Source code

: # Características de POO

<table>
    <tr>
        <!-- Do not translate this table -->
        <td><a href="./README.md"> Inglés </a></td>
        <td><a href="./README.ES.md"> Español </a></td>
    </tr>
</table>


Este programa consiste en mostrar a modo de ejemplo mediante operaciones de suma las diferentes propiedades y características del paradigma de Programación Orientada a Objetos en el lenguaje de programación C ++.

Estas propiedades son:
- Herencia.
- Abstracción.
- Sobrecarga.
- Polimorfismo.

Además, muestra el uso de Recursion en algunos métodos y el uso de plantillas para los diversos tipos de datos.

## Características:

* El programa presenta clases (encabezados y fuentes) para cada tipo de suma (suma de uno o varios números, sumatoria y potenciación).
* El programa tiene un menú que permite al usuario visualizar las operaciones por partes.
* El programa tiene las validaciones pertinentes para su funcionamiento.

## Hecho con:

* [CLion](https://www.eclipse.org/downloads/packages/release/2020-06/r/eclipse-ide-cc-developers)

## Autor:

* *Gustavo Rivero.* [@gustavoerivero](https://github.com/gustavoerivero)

- - -

TRY IT:
Return each line of the data above that includes the word "table".

WRITTEN RESPONSE:
<table>
        <!-- Do not translate this table -->
</table>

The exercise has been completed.